|M.Sc Thesis||Department of Electrical Engineering|
|Supervisors:||Prof. Cidon Israel|
|Assoc. Prof. Kolodny Avinoam|
|Assoc. Prof. Ginosar Ran|
Network on Chip (NoC) has been proposed for future SoC interconnect. Hotspots are SoC modules which occasionally receive traffic that exceeds the rate at which they can absorb data. Hotspots are common in real-life SoCs, where external DRAM or internal components (caches, CAMs, special purpose processors) are bandwidth limited and in high demand by other units. While hotspots are commonly dealt with in store-and-forward networks, they have dire consequences in wormhole networks in terms of reducing overall network efficiency and unfair allocation of the scarce resources.
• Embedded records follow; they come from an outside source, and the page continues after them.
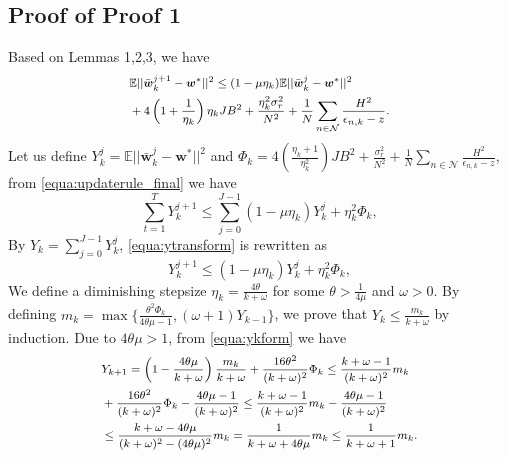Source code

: \subsection{Proof of Proof 1}
\label{Proof_globalbound}
Based on Lemmas 1,2,3,  we have
\begin{equation} \footnotesize \label{equa:updaterule_final}
\begin{aligned}
&\mathbb{E}||\bar{\boldsymbol{w}}_k^{j+1} - \boldsymbol{w}^*||^2  
\leq (1-\mu\eta_k)\mathbb{E}||\bar{\boldsymbol{w}}_k^j - \boldsymbol{w}^*||^2  
\\&+ 4 \left(1+\frac{1}{\eta_k}\right) \eta_kJ B^2 + \frac{\eta_k^2\sigma_r^2}{N^2}
+ \frac{1}{N}\sum_{n\in\mathcal{N}}\frac{H^2}{\epsilon_{n,k}-z}.
\end{aligned}
\end{equation}
Let us define $ Y_k^j = \mathbb{E}||\bar{\boldsymbol{w}}_k^j - \boldsymbol{w}^*||^2$ and $\Phi_k = 4 \left(\frac{\eta_k+1}{\eta_k^2} \right)J B^2 + \frac{\sigma_r^2}{N^2}
+ \frac{1}{N}\sum_{n\in\mathcal{N}}\frac{H^2}{\epsilon_{n,k}-z}$, from \eqref{equa:updaterule_final} we have
\begin{equation}\label{equa:ytransform}
\sum_{t=1}^{T}Y_k^{j+1} \leq \sum_{j=0}^{J-1} (1-\mu\eta_k)Y_k^j + \eta_k^2\Phi_k,
\end{equation}
By $Y_k = \sum_{j=0}^{J-1}Y_k^j $, \eqref{equa:ytransform} is rewritten as
\begin{equation}\label{equa:ykform}
Y_k^{j+1} \leq (1-\mu\eta_k)Y_k^j  + \eta_k^2\Phi_k,   
\end{equation}
We define a diminishing stepsize $\eta_k = \frac{4\theta}{k+\omega}$ for some $\theta >\frac{1}{4\mu}$ and $\omega >0$. By defining $m_k =\max \{\frac{\theta^2\Phi_k}{4\theta\mu-1}, (\omega+1)Y_{k-1}\}$, we prove that $Y_k \leq \frac{m_k}{k+\omega}$ by induction. Due to $4\theta\mu >1$, from \eqref{equa:ykform} we have
\begin{equation} \footnotesize  \label{equa:_final}
\begin{aligned}
&Y_{k+1} = \left(1-\frac{4\theta\mu}{k+\omega} \right) \frac{m_k}{k+\omega} +  \frac{16\theta^2}{(k+\omega)^2}\Phi_k
 \leq \frac{k+\omega-1}{(k+\omega)^2}m_k 
 \\&+ \frac{16\theta^2}{(k+\omega)^2}\Phi_k
- \frac{4\theta\mu-1}{(k+\omega)^2} 
 \leq \frac{k+\omega-1}{(k+\omega)^2}m_k - \frac{4\theta\mu-1}{(k+\omega)^2}
  \\&\leq \frac{k+\omega-4\theta\mu}{(k+\omega)^2 - (4\theta\mu)^2}m_k 
 = \frac{1}{k+\omega+4\theta\mu}m_k \leq \frac{1}{k+\omega+1}m_k.
\end{aligned}
\end{equation}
In this work we demonstrate that hotspot modules on wormhole-based NoCs dramatically reduce network efficiency and unfairly allocate system resources, showing that a single hotspot may ruin the performance of the entire NoC. We examine the source fairness problem and the effect hotspot congestion has on traffic not destined at the hotspot module. By using simulations, we show the severity of both problems in a general wormhole network. In order to resolve these problems, we introduce a novel low-cost end-to-end credit-based resource allocation technique that regulates access to the hotspot module. Simulations are then used again in order to show that this low cost hardware mechanism achieves significant improvement in the system's performance.
In addition, the problem of assigning QNoC links bandwidth is also addressed. A greedy capacity allocation algorithm that uses a novel delay analysis is formulated, and the potential benefit is shown using design examples.